Items from a dataset:
++++++++++++++++++++

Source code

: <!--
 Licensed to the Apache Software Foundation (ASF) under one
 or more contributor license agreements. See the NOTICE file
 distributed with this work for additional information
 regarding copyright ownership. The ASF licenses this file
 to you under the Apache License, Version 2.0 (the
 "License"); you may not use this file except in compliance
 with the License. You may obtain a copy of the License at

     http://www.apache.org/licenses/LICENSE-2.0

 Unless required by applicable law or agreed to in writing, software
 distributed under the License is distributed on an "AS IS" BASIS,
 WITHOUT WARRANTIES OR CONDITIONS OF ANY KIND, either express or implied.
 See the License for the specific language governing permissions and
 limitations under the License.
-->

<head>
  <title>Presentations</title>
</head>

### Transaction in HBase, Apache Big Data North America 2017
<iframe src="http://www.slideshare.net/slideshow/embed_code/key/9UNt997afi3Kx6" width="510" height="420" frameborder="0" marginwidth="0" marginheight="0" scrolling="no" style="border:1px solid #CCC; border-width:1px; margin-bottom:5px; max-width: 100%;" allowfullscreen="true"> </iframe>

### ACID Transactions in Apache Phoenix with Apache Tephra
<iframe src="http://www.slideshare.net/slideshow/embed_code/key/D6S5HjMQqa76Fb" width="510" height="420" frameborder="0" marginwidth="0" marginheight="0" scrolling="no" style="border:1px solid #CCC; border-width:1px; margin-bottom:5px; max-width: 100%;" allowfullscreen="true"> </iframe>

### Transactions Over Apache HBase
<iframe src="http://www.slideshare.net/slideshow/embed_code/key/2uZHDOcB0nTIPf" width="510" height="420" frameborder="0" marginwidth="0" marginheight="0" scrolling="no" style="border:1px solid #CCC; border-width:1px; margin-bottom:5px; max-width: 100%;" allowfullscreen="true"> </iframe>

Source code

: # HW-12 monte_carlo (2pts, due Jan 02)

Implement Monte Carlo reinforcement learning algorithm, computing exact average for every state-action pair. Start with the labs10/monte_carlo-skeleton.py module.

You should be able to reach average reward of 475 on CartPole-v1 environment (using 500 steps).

++++++++++++++++++++

▶ [Task brief]:
Please find the lines in the data that contain the word "under" and copy them.

▶ [Result of this task]:
 Licensed to the Apache Software Foundation (ASF) under one
 to you under the Apache License, Version 2.0 (the
 distributed under the License is distributed on an "AS IS" BASIS,
 limitations under the License.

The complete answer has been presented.